* Task item *
Where the line with "- [5. Creditos](#p8)" appears below, start writing out lines exactly, and finish with the line with "## Instalación: <a", which is included; write out nothing else.

++++

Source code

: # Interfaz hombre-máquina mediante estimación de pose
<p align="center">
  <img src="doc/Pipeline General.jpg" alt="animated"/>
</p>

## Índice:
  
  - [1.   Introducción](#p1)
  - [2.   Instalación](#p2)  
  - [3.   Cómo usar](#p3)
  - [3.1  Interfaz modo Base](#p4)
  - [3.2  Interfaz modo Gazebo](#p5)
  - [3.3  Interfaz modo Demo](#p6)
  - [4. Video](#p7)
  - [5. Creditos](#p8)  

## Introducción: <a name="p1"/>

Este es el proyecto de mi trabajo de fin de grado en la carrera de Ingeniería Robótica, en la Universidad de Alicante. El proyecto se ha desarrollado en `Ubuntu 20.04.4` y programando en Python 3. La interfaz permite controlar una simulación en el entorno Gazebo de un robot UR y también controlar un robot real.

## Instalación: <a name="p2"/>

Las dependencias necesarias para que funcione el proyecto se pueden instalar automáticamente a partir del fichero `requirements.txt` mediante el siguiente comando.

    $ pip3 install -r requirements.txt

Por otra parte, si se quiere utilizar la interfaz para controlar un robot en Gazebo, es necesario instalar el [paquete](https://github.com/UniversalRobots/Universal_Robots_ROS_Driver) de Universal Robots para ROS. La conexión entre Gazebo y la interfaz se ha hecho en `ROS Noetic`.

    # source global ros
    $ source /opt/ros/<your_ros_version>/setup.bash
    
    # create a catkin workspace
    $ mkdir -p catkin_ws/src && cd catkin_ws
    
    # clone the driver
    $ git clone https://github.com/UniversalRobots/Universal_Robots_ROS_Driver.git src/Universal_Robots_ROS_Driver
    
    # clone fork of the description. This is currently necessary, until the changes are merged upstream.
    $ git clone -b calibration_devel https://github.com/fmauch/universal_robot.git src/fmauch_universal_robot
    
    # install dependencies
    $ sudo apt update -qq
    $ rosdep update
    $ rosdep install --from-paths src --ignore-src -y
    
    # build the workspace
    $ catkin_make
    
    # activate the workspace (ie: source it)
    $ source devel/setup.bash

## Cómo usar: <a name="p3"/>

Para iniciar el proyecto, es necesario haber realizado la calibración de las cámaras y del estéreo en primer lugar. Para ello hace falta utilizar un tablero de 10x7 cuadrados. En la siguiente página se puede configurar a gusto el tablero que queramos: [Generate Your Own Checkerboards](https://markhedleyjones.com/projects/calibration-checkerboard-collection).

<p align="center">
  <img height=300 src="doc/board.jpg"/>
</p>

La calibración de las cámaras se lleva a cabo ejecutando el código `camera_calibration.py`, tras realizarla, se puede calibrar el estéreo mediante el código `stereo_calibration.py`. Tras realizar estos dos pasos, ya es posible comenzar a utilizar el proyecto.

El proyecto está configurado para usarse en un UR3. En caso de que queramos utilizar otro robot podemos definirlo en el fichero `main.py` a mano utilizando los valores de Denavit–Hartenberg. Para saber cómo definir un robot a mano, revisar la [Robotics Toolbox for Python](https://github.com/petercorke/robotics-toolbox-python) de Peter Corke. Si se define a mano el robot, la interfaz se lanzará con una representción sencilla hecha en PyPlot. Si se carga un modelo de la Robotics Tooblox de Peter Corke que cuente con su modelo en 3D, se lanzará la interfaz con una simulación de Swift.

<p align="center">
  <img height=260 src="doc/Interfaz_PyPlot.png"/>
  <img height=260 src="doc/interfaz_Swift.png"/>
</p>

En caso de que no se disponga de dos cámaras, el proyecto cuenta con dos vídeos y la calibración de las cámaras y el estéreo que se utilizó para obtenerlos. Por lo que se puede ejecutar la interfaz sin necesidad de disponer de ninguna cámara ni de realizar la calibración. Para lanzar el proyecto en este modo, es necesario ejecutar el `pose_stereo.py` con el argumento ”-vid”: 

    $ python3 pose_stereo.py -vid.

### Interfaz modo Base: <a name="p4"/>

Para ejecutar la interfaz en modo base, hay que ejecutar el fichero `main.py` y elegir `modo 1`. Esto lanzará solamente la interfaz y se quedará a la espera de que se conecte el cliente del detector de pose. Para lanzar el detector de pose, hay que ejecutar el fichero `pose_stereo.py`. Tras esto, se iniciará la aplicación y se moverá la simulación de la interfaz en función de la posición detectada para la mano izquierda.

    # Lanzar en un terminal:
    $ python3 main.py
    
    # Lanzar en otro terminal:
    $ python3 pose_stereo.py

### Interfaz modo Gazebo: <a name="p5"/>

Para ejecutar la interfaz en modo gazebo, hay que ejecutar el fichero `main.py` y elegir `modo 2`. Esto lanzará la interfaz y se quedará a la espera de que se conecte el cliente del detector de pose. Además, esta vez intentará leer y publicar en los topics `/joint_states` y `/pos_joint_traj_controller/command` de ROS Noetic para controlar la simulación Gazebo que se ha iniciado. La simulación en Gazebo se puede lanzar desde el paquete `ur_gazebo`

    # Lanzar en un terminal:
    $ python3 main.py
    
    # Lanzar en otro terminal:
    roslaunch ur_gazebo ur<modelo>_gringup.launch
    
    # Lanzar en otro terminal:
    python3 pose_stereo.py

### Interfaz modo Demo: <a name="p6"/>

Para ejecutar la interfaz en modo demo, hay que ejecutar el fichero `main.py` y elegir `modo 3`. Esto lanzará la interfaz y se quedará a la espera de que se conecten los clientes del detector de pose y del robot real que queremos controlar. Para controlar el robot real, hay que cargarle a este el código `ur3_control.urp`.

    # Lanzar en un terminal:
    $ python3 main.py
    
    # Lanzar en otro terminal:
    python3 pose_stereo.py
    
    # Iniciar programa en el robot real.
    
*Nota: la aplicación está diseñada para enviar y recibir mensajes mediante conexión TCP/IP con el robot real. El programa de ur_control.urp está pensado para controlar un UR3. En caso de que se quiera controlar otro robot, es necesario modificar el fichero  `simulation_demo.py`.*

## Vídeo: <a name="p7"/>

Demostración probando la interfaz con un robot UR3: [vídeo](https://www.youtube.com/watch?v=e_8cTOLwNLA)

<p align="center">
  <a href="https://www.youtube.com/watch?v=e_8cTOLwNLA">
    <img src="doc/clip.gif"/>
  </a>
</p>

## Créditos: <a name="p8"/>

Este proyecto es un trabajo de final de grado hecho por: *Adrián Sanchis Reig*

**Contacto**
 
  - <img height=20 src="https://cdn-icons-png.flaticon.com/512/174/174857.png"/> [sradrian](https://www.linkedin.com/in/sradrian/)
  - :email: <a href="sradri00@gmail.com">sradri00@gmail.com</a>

++++

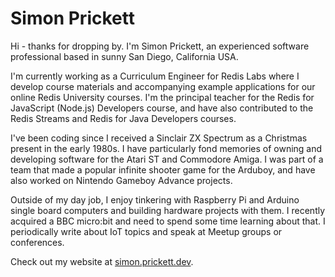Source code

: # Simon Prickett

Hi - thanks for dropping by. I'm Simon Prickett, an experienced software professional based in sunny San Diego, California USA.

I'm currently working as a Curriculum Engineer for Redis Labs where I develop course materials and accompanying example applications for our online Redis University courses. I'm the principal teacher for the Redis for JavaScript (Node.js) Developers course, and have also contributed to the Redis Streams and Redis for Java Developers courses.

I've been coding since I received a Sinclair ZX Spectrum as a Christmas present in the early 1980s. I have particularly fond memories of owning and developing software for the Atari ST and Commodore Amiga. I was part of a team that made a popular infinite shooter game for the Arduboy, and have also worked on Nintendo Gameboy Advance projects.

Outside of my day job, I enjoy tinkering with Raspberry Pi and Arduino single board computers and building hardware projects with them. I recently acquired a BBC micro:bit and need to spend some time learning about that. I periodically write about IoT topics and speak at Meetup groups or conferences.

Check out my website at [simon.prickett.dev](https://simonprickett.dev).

++++

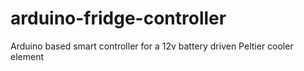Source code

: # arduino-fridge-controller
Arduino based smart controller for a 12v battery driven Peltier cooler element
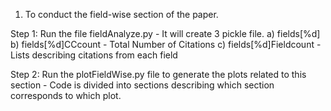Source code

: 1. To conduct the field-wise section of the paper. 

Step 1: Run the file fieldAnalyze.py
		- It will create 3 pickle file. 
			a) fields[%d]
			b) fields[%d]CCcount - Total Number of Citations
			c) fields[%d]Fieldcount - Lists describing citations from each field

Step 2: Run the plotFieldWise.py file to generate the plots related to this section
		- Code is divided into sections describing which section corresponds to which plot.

++++

* Answer *
  - [5. Creditos](#p8)  

## Introducción: <a name="p1"/>

Este es el proyecto de mi trabajo de fin de grado en la carrera de Ingeniería Robótica, en la Universidad de Alicante. El proyecto se ha desarrollado en `Ubuntu 20.04.4` y programando en Python 3. La interfaz permite controlar una simulación en el entorno Gazebo de un robot UR y también controlar un robot real.

## Instalación: <a name="p2"/>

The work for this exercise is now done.